History Shows Chicago Picked a Risky Time for a Pension Bond Sale

(Bloomberg) -- Chicago Mayor Rahm Emanuel is bullish on the stock market.

That’s one implication of the plan he offered up to bolster the city’s struggling pension funds before he leaves office in May. It calls for selling $10 billion of bonds and handing the money over to its pensions, wagering that they will make more on their investments than the city will pay out in interest. It’s like a massive margin loan, secured by Chicago’s tax dollars.

It’s a well tried tactic, and one that has met with success, according to a 2014 study by the Center for Retirement Research at Boston College, which found that governments on the whole came out ahead by doing so.

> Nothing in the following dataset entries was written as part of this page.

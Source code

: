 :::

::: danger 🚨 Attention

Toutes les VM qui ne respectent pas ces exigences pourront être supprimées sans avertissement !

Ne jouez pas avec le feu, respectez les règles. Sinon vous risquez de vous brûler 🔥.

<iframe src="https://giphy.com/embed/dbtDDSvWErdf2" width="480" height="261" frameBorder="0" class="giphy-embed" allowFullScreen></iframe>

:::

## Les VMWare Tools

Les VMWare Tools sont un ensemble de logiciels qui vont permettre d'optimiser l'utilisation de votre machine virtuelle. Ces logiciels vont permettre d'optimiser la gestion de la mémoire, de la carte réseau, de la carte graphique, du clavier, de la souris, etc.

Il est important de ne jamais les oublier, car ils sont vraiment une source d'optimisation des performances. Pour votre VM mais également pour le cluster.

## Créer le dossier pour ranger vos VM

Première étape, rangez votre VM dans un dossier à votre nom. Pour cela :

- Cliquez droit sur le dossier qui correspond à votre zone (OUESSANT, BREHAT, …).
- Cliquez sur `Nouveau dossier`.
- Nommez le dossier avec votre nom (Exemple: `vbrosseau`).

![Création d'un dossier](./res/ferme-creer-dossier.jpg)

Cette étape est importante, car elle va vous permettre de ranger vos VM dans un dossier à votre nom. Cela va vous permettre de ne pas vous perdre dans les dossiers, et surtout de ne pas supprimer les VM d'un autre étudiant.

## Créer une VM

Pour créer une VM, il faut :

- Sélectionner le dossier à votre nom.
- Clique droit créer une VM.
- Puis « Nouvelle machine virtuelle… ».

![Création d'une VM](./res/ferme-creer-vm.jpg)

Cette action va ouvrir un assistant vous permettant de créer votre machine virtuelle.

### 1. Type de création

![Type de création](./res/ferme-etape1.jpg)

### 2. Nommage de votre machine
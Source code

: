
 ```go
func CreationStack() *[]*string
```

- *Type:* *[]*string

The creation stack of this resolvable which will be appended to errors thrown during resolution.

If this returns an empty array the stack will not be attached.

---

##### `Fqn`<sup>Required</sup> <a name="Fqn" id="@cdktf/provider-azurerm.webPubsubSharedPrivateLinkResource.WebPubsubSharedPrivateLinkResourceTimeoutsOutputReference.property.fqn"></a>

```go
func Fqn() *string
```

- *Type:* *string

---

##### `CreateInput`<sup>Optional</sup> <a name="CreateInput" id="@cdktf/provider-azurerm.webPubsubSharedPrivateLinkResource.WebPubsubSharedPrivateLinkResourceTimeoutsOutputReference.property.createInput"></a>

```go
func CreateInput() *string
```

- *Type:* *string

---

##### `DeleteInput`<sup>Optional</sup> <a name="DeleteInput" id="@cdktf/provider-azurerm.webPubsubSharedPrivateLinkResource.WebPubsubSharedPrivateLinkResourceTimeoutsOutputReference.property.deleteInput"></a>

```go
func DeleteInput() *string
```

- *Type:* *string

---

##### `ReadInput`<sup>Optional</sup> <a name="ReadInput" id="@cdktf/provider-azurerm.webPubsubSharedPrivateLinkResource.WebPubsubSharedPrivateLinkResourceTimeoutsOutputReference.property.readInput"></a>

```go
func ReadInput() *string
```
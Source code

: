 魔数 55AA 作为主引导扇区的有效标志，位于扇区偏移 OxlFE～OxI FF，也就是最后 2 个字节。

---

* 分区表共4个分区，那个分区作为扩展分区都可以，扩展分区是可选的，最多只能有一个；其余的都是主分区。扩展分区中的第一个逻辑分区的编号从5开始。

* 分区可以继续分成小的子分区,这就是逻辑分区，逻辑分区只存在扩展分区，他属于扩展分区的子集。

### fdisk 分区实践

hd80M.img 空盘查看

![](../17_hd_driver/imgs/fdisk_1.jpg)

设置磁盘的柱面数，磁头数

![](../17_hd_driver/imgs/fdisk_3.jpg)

But there’s a big caveat: Those that sold so-called pension obligation bonds after the dot-com and housing bubbles found themselves deeper in the hole when stock prices collapsed.

"Historically, the timing of pension obligation bonds to seize the right window has played out fairly poorly," said Dora Lee, vice president at Belle Haven Investments. "Right now, going into 2019 and 2020, it doesn’t look like you’ll have the stock market that will be able to generate the returns necessary to make it economically feasible."

History Shows Chicago Picked a Risky Time for a Pension Bond Sale

Emanuel said the window on its sale is closing, given the upward shift in interest rates.

But the other side of the equation appears more iffy. U.S. stock markets have endured dramatic volatility this year, with investors worried about a widening world trade war, slowing growth and rising interest rates.

The S&P 500 Index has tumbled about 9 percent from the peak it hit three months ago. And with the economic expansion verging on a decade, two-thirds of business economists expect a recession to begin by the end of 2020, according to a poll released in October by the National Association for Business Economics.

During the last recession, state and city pension funds were hit hard when the value of their investments plummeted. Emanuel’s plan suggests he’s not worried that it will happen again. Or at least not on his watch.